__ACTIVITY__: Exact copy, pictures excluded: output the lines from the opening of the entries through the line bearing "- Consider having".

[Source data]
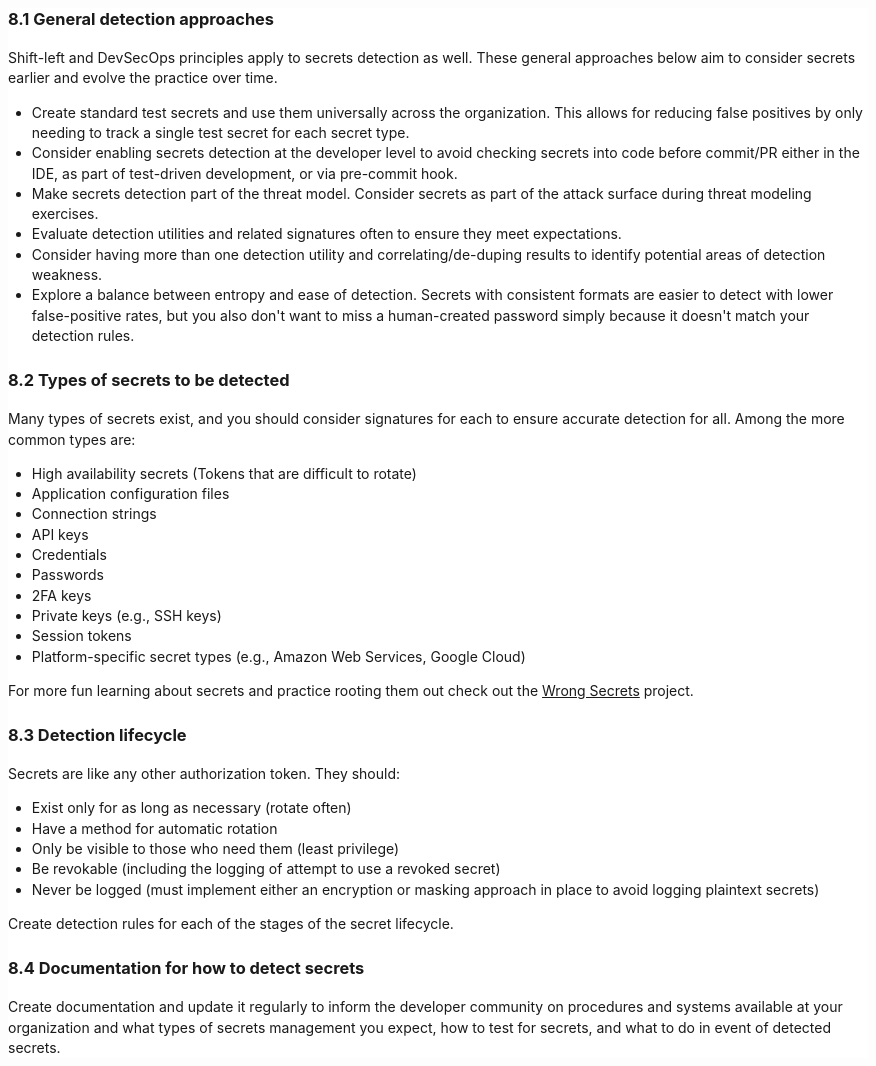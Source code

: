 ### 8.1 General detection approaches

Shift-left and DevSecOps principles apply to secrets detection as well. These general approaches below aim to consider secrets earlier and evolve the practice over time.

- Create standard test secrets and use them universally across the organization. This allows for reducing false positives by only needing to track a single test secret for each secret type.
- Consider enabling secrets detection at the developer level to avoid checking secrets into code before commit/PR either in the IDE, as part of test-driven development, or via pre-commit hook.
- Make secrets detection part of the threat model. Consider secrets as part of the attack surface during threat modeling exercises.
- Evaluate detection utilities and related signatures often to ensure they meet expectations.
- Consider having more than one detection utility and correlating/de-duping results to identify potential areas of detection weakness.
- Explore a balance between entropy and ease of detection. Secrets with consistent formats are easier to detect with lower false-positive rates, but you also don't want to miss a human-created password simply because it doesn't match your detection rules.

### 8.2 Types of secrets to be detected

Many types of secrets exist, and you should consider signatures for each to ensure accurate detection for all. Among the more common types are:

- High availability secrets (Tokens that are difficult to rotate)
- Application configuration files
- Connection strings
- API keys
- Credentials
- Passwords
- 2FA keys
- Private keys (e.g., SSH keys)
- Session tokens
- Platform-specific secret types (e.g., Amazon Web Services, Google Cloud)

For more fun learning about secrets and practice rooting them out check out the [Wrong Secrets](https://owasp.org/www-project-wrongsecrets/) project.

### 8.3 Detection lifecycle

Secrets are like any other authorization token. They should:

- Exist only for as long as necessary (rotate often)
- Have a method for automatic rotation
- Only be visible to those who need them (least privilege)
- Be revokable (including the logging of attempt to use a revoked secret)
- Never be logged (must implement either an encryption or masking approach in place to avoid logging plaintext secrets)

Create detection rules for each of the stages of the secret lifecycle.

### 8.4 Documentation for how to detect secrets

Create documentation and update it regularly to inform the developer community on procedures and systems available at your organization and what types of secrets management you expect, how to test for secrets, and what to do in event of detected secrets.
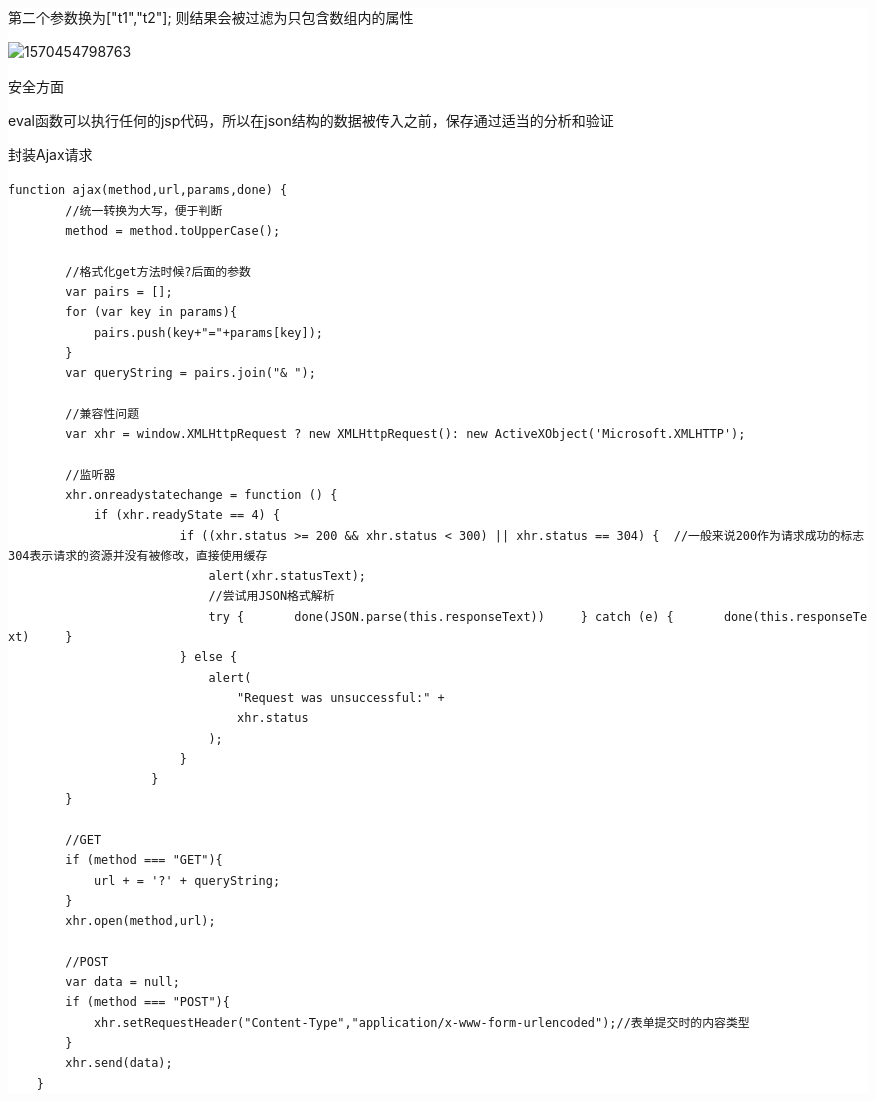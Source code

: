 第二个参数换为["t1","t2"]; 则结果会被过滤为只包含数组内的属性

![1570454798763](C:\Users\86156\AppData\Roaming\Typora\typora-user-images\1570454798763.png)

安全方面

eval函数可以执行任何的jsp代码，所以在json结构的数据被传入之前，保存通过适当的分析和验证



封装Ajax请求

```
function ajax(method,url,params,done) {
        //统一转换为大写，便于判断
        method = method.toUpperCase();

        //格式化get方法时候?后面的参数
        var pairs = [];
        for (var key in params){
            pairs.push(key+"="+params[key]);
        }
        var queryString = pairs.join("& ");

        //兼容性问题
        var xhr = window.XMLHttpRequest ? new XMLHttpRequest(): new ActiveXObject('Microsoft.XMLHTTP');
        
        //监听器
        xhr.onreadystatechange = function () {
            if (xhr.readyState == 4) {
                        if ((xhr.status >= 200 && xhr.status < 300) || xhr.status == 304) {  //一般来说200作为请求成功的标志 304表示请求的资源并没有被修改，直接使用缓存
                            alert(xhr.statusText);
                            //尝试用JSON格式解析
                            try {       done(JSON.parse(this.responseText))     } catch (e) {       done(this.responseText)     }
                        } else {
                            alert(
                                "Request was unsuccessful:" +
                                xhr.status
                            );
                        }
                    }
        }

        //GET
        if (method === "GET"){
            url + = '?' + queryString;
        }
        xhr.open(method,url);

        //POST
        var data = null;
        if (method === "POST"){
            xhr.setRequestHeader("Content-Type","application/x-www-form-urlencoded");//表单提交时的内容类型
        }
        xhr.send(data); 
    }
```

__RESULT BELOW__:
Source code

: ### 8.1 General detection approaches

Shift-left and DevSecOps principles apply to secrets detection as well. These general approaches below aim to consider secrets earlier and evolve the practice over time.

- Create standard test secrets and use them universally across the organization. This allows for reducing false positives by only needing to track a single test secret for each secret type.
- Consider enabling secrets detection at the developer level to avoid checking secrets into code before commit/PR either in the IDE, as part of test-driven development, or via pre-commit hook.
- Make secrets detection part of the threat model. Consider secrets as part of the attack surface during threat modeling exercises.
- Evaluate detection utilities and related signatures often to ensure they meet expectations.
- Consider having more than one detection utility and correlating/de-duping results to identify potential areas of detection weakness.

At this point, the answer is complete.